NCLEX-RN
Safe and Effective Care Environment NCLEX RN Questions
1. What is the minimum amount of personal protective equipment for a nurse when working with a newborn immediately after a high-risk delivery in a client's room?
- A. Sterile gown, gloves
- B. Mask, gown, shoe covers
- C. Gloves
- D. Hat, mask, gloves, gown, shoe covers
Correct answer: C
Rationale: The correct answer is gloves. When attending a high-risk delivery and handling a newborn immediately after birth, the minimum personal protective equipment required for a nurse includes gloves. This is essential to protect the nurse from potential exposure to the mother's blood or body fluids that may be present on the newborn's skin. Choices A, B, and D include additional protective equipment that is not necessary for this specific scenario. Wearing gloves is crucial for infection control and to prevent the transmission of pathogens.
2. In a patient with acromegaly, which assessment finding will the nurse expect to find?
- A. Sternal deformity and hyperextensible joints
- B. Growth retardation and a delayed onset of puberty
- C. Overgrowth of bone in the face, head, hands, and feet
- D. Increased height and weight and delayed sexual development
Correct answer: C
Rationale: Acromegaly is a condition characterized by excessive secretion of growth hormone in adulthood after normal body growth completion. This hormonal excess leads to overgrowth of bones in the face, head, hands, and feet; however, there is no significant change in height. Stating sternal deformity and hyperextensible joints is incorrect as they are characteristic findings of Marfan syndrome. Growth retardation and delayed onset of puberty are not typical of acromegaly but are seen in hypopituitary dwarfism. Increased height, weight, and delayed sexual development are features of gigantism, not acromegaly. Therefore, the correct assessment finding in a patient with acromegaly would be overgrowth of bone in the face, head, hands, and feet.
3. While explaining an illness to a 10-year-old, what should the nurse keep in mind about the cognitive development at this age?
- A. They are able to make simple associations of ideas
- B. They are able to think logically in organizing facts
- C. Interpretation of events originates from their own perspective
- D. Conclusions are based on previous experiences
Correct answer: B
Rationale: At the age of 10, children are in the concrete operations stage according to Piaget.
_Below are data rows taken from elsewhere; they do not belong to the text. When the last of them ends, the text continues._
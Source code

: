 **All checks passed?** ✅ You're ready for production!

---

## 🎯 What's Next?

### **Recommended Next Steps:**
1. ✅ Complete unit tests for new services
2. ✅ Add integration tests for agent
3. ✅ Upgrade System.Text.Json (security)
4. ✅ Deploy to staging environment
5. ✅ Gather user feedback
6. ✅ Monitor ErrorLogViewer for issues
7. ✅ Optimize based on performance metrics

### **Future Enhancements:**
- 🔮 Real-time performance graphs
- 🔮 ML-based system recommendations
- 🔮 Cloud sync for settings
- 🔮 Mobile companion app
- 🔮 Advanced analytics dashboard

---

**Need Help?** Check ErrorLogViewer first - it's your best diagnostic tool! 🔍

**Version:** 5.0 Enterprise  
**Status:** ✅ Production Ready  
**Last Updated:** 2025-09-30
They are capable of mature thought when allowed to manipulate and organize objects. This means they can think logically, organize facts, and understand cause-and-effect relationships. Choices A, C, and D are incorrect. While simple associations of ideas may occur, the key cognitive ability at this stage is the capacity for logical thought and organization of information. Interpretation of events from their own perspective is more characteristic of younger children, and conclusions based on previous experiences are more aligned with older children or adults.
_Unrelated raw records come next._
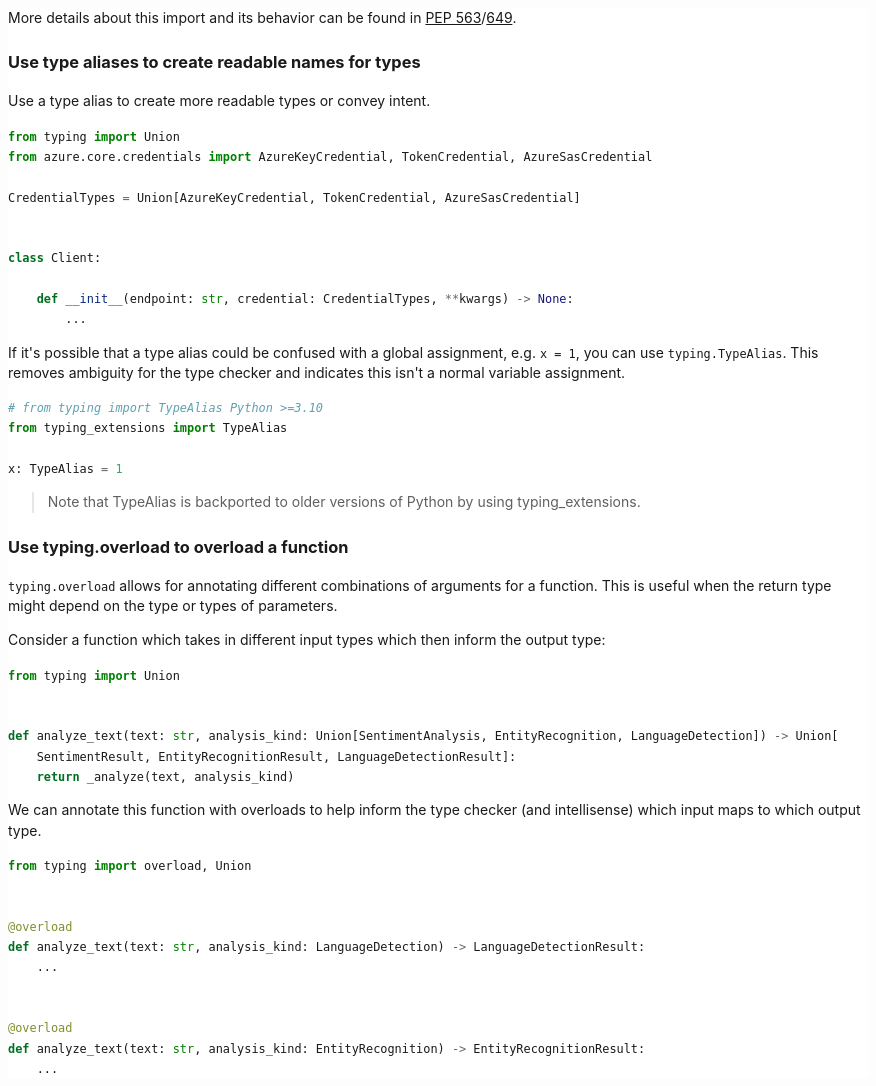 More details about this import and its behavior can be found in [PEP 563](https://peps.python.org/pep-0563/)/[649](https://peps.python.org/pep-0649/).


### Use type aliases to create readable names for types

Use a type alias to create more readable types or convey intent.

```python
from typing import Union
from azure.core.credentials import AzureKeyCredential, TokenCredential, AzureSasCredential

CredentialTypes = Union[AzureKeyCredential, TokenCredential, AzureSasCredential]


class Client:

    def __init__(endpoint: str, credential: CredentialTypes, **kwargs) -> None:
        ...
```

If it's possible that a type alias could be confused with a global assignment, e.g. `x = 1`, you can use `typing.TypeAlias`.
This removes ambiguity for the type checker and indicates this isn't a normal variable assignment.

```python
# from typing import TypeAlias Python >=3.10
from typing_extensions import TypeAlias

x: TypeAlias = 1
```

> Note that TypeAlias is backported to older versions of Python by using typing_extensions.

### Use typing.overload to overload a function

`typing.overload` allows for annotating different combinations of arguments for a function. This is useful when the
return type might depend on the type or types of parameters.

Consider a function which takes in different input types which then inform the output type:

```python
from typing import Union


def analyze_text(text: str, analysis_kind: Union[SentimentAnalysis, EntityRecognition, LanguageDetection]) -> Union[
    SentimentResult, EntityRecognitionResult, LanguageDetectionResult]:
    return _analyze(text, analysis_kind)
```

We can annotate this function with overloads to help inform the type checker (and intellisense) which input maps to
which output type.

```python
from typing import overload, Union


@overload
def analyze_text(text: str, analysis_kind: LanguageDetection) -> LanguageDetectionResult:
    ...


@overload
def analyze_text(text: str, analysis_kind: EntityRecognition) -> EntityRecognitionResult:
    ...

```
4. Which of the following actions is most appropriate for reducing the risk of infection during the post-operative period?
- A. Flush the central line with heparin at least every four hours
- B. Administer narcotic analgesics as needed
- C. Remove the urinary catheter as soon as the client is ambulatory
- D. Order a high-protein diet for the client
Correct answer: C
Rationale: The most appropriate action to reduce the risk of infection during the post-operative period is to remove the urinary catheter as soon as the client is ambulatory. Urinary catheters can serve as a source of bacteria, increasing the risk of infection in the bladder or urethra. By removing the catheter promptly once the client is mobile, the risk of infection can be minimized. Option A, flushing the central line with heparin, is not directly related to reducing urinary tract infections. Option B, administering narcotic analgesics as needed, is important for pain management but does not directly address infection prevention. Option D, ordering a high-protein diet, may be beneficial for wound healing but does not specifically target infection risk reduction in the post-operative period.
5. Who is the center of care?
- A. The doctor
- B. The administrator
- C. The patient
- D. The nurse
Correct answer: C
Rationale: The PATIENT is the center of care and the core of the healthcare team. The PATIENT holds the utmost importance within the healthcare setting. Healthcare professionals collaborate as a team to effectively address the needs of the patient. The primary focus should always be on the patient, who plays a crucial role in decision-making. While other healthcare team members, such as doctors, nurses, and administrators, play vital roles, the patient remains the central figure. The patient has the fundamental right to receive quality care from all members of the healthcare team.